**Problem to work on:**
From the entries below, please gather each line containing the string "lock".

··· Records for the exercise

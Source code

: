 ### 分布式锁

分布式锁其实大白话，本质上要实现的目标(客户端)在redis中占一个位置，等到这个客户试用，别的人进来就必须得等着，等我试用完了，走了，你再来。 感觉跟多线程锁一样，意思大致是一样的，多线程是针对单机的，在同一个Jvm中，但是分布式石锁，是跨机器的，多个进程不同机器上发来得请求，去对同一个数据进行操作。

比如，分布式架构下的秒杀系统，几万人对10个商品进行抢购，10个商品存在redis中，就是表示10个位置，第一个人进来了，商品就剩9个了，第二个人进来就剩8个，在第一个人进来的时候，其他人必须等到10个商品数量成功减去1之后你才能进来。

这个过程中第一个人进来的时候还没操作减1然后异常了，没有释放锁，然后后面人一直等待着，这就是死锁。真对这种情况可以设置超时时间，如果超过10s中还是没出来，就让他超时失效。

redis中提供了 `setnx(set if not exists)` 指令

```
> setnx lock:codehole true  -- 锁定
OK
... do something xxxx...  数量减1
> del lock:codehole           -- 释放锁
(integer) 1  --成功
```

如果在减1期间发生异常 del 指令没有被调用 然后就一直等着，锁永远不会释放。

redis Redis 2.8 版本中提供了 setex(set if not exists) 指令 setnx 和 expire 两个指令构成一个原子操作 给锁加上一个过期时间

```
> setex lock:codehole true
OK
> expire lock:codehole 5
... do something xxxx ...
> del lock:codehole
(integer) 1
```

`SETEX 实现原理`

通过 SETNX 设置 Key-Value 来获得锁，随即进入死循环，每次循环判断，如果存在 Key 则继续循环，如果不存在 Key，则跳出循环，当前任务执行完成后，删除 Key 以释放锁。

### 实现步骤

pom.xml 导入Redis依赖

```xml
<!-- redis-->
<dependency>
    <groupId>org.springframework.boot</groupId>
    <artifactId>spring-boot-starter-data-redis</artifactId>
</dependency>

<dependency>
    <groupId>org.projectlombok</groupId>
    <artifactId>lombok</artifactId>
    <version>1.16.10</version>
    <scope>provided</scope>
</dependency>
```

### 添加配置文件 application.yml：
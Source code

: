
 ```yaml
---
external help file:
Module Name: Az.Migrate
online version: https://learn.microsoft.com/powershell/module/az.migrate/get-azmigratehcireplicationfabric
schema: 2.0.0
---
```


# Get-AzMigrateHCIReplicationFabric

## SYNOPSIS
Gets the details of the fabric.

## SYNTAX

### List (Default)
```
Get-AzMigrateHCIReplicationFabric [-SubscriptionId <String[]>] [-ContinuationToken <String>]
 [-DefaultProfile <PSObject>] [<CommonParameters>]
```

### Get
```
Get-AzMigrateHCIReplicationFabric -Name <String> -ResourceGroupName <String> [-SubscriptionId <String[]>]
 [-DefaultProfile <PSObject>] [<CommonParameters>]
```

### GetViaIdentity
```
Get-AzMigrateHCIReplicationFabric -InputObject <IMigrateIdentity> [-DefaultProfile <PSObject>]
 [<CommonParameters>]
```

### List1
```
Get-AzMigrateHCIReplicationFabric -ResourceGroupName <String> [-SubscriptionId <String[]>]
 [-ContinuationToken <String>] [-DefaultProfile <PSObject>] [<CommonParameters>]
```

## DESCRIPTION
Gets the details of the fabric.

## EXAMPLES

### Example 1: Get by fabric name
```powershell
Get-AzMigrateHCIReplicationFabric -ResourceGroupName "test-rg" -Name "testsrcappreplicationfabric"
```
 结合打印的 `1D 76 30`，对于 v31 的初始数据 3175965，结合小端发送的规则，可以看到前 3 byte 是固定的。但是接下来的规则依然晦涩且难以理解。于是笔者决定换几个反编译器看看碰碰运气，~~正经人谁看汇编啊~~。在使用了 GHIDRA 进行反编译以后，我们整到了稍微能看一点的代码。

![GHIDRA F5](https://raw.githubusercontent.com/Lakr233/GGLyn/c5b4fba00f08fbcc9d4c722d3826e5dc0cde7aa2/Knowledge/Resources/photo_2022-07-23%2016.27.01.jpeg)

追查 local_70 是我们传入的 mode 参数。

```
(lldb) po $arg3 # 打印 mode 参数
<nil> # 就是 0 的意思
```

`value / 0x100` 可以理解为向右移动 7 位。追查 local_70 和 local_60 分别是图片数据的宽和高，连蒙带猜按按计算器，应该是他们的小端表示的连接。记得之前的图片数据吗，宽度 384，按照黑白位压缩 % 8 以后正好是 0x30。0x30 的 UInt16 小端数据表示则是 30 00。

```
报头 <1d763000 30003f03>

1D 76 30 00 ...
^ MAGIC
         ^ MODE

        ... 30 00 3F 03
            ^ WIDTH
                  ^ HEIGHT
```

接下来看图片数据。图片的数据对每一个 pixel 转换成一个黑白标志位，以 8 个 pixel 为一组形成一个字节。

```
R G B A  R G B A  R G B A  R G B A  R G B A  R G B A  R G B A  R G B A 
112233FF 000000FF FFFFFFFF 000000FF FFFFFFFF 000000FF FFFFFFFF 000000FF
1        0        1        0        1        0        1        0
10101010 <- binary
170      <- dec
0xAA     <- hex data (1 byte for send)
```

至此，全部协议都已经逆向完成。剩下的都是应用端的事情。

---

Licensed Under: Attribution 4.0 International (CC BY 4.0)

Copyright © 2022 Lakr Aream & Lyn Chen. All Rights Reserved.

······

**Answer box:**
> setnx lock:codehole true  -- 锁定
> del lock:codehole           -- 释放锁
> setex lock:codehole true
> expire lock:codehole 5
> del lock:codehole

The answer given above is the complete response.